[Records contained in a dataset]

▼

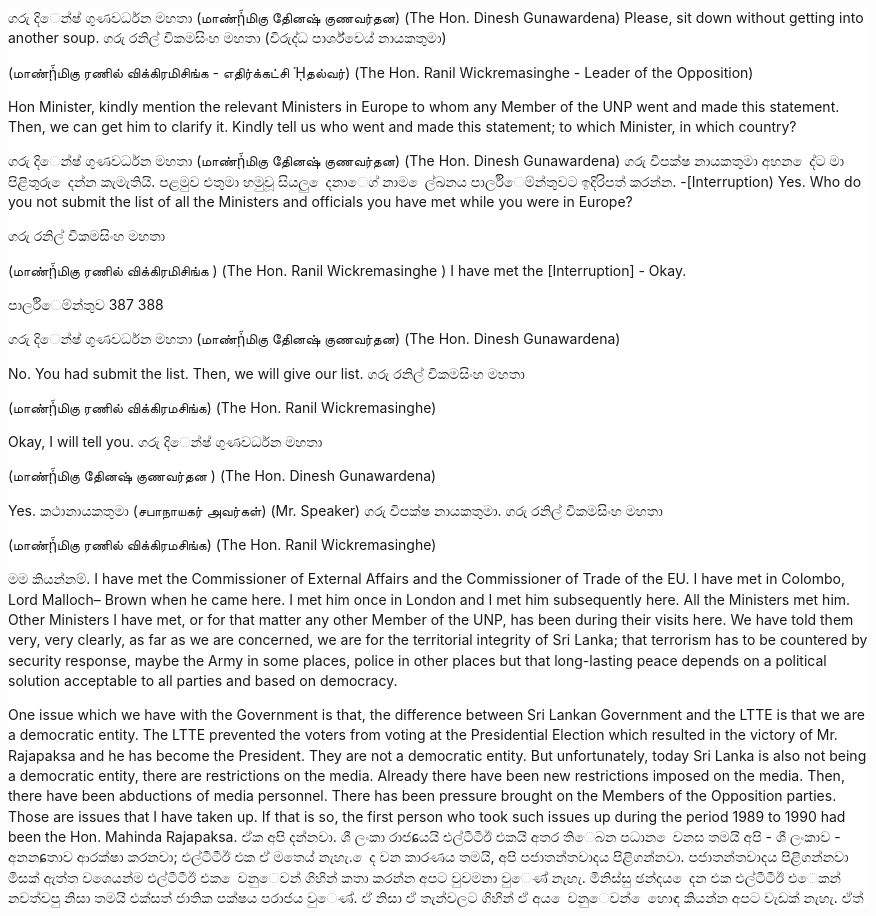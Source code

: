 ගරු දිෙන්ෂ් ගුණවර්ධන මහතා (மாண்ᾗமிகு திேனஷ் குணவர்தன) (The Hon. Dinesh Gunawardena) Please, sit down without getting into another soup. ගරු රනිල් විකමසිංහ මහතා (විරුද්ධ පාර්ශ්වෙය් නායකතුමා)

(மாண்ᾗமிகு ரணில் விக்கிரமிசிங்க - எதிர்க்கட்சி ᾙதல்வர்) (The Hon. Ranil Wickremasinghe - Leader of the Opposition)

Hon Minister, kindly mention the relevant Ministers in Europe to whom any Member of the UNP went and made this statement. Then, we can get him to clarify it. Kindly tell us who went and made this statement; to which Minister, in which country?

ගරු දිෙන්ෂ් ගුණවර්ධන මහතා (மாண்ᾗமிகு திேனஷ் குணவர்தன) (The Hon. Dinesh Gunawardena) ගරු විපක්ෂ නායකතුමා අහන ෙද්ට මා පිළිතුරු ෙදන්න කැමැතියි. පළමුව එතුමා හමුවූ සියලු ෙදනාෙග් නාම ෙල්ඛනය පාර්ලිෙම්න්තුවට ඉදිරිපත් කරන්න. -[Interruption) Yes. Who do you not submit the list of all the Ministers and officials you have met while you were in Europe?

ගරු රනිල් විකමසිංහ මහතා

(மாண்ᾗமிகு ரணில் விக்கிரமிசிங்க ) (The Hon. Ranil Wickremasinghe ) I have met the [Interruption] - Okay.

පාර්ලිෙම්න්තුව 387 388

ගරු දිෙන්ෂ් ගුණවර්ධන මහතා (மாண்ᾗமிகு திேனஷ் குணவர்தன) (The Hon. Dinesh Gunawardena)

No. You had submit the list. Then, we will give our list. ගරු රනිල් විකමසිංහ මහතා

(மாண்ᾗமிகு ரணில் விக்கிரமசிங்க) (The Hon. Ranil Wickremasinghe)

Okay, I will tell you. ගරු දිෙන්ෂ් ගුණවර්ධන මහතා

(மாண்ᾗமிகு திேனஷ் குணவர்தன ) (The Hon. Dinesh Gunawardena)

Yes. කථානායකතුමා (சபாநாயகர் அவர்கள்) (Mr. Speaker) ගරු විපක්ෂ නායකතුමා. ගරු රනිල් විකමසිංහ මහතා

(மாண்ᾗமிகு ரணில் விக்கிரமசிங்க) (The Hon. Ranil Wickremasinghe)

මම කියන්නම්. I have met the Commissioner of External Affairs and the Commissioner of Trade of the EU. I have met in Colombo, Lord Malloch– Brown when he came here. I met him once in London and I met him subsequently here. All the Ministers met him. Other Ministers I have met, or for that matter any other Member of the UNP, has been during their visits here. We have told them very, very clearly, as far as we are concerned, we are for the territorial integrity of Sri Lanka; that terrorism has to be countered by security response, maybe the Army in some places, police in other places but that long-lasting peace depends on a political solution acceptable to all parties and based on democracy.

One issue which we have with the Government is that, the difference between Sri Lankan Government and the LTTE is that we are a democratic entity. The LTTE prevented the voters from voting at the Presidential Election which resulted in the victory of Mr. Rajapaksa and he has become the President. They are not a democratic entity. But unfortunately, today Sri Lanka is also not being a democratic entity, there are restrictions on the media. Already there have been new restrictions imposed on the media. Then, there have been abductions of media personnel. There has been pressure brought on the Members of the Opposition parties. Those are issues that I have taken up. If that is so, the first person who took such issues up during the period 1989 to 1990 had been the Hon. Mahinda Rajapaksa. ඒක අපි දන්නවා. ශී ලංකා රාජɕයයි එල්ටීටීඊ එකයි අතර තිෙබන පධාන ෙවනස තමයි අපි - ශී ලංකාව - අනනɕතාව ආරක්ෂා කරනවා; එල්ටීටීඊ එක ඒ මතෙය් නැහැ. ෙද වන කාරණය තමයි, අපි පජාතන්තවාදය පිළිගන්නවා. පජාතන්තවාදය පිළිගන්නවා මිසක් ඇත්ත වශෙයන්ම එල්ටීටීඊ එක ෙවනුෙවන් ගිහින් කතා කරන්න අපට වුවමනා වුෙණ් නැහැ. මිනිස්සු ඡන්දය ෙදන එක එල්ටීටීඊ එෙකන් නවත්වපු නිසා තමයි එක්සත් ජාතික පක්ෂය පරාජය වුෙණ්. ඒ නිසා ඒ තැන්වලට ගිහින් ඒ අය ෙවනුෙවන් ෙහොඳ කියන්න අපට වැඩක් නැහැ. ඒත්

▲

● Task statement
Out of the records, collect only those lines that contain the string "tell".

● Response to this task
Hon Minister, kindly mention the relevant Ministers in Europe to whom any Member of the UNP went and made this statement. Then, we can get him to clarify it. Kindly tell us who went and made this statement; to which Minister, in which country?
Okay, I will tell you. ගරු දිෙන්ෂ් ගුණවර්ධන මහතා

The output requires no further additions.